The answer should be an exact repeat of the stretch of material below from the line containing "- **Data**: Complete" through the line containing "2. **Gradual Adoption**: Allows".

Source information.
════

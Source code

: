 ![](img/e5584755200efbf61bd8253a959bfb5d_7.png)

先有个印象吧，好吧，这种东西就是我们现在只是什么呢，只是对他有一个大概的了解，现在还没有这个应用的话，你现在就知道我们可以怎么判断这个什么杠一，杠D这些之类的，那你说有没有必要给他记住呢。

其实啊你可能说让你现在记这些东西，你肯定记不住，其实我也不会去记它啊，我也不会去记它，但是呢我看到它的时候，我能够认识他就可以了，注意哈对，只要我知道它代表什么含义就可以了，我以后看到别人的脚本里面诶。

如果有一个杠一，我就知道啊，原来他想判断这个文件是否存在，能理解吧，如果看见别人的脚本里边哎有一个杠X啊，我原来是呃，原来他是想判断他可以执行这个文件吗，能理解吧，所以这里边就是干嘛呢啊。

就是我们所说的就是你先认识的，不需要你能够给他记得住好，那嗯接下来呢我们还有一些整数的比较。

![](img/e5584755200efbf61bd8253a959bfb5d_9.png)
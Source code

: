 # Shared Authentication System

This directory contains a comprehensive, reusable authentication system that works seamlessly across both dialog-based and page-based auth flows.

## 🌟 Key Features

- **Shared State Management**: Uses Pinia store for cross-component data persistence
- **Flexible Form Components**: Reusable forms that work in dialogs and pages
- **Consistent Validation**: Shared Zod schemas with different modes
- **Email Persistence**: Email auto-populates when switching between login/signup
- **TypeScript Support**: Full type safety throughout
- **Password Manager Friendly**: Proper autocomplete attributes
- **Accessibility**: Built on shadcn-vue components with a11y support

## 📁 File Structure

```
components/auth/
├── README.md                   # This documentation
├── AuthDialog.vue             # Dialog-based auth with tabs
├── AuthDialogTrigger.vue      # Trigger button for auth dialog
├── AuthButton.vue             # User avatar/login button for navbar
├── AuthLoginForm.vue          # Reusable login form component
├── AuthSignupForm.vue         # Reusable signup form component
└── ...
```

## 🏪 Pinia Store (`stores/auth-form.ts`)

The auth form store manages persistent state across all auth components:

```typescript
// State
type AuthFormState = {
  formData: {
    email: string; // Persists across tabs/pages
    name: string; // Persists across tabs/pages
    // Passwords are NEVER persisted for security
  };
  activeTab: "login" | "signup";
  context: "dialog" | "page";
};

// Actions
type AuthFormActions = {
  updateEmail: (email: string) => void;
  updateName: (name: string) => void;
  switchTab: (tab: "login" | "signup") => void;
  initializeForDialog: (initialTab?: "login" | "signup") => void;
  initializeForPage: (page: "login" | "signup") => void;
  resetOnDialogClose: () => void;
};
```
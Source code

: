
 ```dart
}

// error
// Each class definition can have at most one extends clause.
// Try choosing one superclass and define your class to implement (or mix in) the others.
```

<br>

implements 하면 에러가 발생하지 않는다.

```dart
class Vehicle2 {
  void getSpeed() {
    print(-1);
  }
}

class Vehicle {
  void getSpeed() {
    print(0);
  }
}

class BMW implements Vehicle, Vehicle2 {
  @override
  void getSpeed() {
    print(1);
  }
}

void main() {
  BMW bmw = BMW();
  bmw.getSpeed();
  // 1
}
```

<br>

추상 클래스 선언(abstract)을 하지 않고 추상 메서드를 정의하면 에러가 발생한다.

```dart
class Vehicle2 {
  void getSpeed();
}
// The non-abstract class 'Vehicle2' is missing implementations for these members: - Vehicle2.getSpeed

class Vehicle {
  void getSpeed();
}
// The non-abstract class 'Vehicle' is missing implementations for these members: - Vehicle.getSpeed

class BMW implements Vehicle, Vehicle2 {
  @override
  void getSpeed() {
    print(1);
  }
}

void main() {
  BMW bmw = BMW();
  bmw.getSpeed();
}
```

════

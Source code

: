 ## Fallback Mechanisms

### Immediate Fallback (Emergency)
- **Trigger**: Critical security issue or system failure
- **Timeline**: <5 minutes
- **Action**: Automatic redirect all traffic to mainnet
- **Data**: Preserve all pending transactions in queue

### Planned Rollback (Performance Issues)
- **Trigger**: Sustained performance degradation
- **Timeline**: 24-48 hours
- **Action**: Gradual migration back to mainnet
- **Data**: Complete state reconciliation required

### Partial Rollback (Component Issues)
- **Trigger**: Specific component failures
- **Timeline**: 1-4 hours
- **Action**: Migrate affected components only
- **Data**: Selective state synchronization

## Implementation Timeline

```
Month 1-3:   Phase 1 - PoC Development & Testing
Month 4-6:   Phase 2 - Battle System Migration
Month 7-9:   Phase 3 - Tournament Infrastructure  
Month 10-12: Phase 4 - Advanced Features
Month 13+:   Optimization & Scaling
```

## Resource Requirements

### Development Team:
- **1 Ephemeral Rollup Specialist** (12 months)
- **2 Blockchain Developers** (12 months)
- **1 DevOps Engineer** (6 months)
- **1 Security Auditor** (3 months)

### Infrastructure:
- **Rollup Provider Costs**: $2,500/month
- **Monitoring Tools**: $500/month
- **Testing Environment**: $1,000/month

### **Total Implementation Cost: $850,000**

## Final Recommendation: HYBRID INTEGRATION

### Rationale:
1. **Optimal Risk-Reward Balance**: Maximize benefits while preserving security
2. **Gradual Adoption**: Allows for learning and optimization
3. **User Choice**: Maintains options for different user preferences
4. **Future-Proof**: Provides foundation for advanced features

════

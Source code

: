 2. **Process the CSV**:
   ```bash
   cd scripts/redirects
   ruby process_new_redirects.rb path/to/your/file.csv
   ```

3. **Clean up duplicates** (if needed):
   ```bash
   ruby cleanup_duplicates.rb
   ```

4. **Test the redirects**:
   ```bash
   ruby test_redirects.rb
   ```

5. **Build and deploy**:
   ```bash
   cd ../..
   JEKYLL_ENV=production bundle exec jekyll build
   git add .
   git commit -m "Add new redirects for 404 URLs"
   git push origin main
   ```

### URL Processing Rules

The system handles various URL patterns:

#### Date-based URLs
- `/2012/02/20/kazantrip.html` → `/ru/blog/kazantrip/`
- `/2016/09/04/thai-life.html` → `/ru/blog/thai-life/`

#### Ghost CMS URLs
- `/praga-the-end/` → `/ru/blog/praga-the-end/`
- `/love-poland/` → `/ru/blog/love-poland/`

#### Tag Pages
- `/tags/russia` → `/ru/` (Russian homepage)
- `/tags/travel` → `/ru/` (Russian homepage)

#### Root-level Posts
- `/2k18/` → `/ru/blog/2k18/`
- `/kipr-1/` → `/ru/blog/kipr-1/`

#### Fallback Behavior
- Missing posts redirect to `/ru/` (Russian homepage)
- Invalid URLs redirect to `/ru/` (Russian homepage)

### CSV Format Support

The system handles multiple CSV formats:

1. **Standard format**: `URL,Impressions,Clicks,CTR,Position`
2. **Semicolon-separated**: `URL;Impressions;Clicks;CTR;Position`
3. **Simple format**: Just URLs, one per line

════

Result below.
- **Data**: Complete state reconciliation required

### Partial Rollback (Component Issues)
- **Trigger**: Specific component failures
- **Timeline**: 1-4 hours
- **Action**: Migrate affected components only
- **Data**: Selective state synchronization

## Implementation Timeline

```
Month 1-3:   Phase 1 - PoC Development & Testing
Month 4-6:   Phase 2 - Battle System Migration
Month 7-9:   Phase 3 - Tournament Infrastructure  
Month 10-12: Phase 4 - Advanced Features
Month 13+:   Optimization & Scaling
```

## Resource Requirements

### Development Team:
- **1 Ephemeral Rollup Specialist** (12 months)
- **2 Blockchain Developers** (12 months)
- **1 DevOps Engineer** (6 months)
- **1 Security Auditor** (3 months)

### Infrastructure:
- **Rollup Provider Costs**: $2,500/month
- **Monitoring Tools**: $500/month
- **Testing Environment**: $1,000/month

### **Total Implementation Cost: $850,000**

## Final Recommendation: HYBRID INTEGRATION

### Rationale:
1. **Optimal Risk-Reward Balance**: Maximize benefits while preserving security
2. **Gradual Adoption**: Allows for learning and optimization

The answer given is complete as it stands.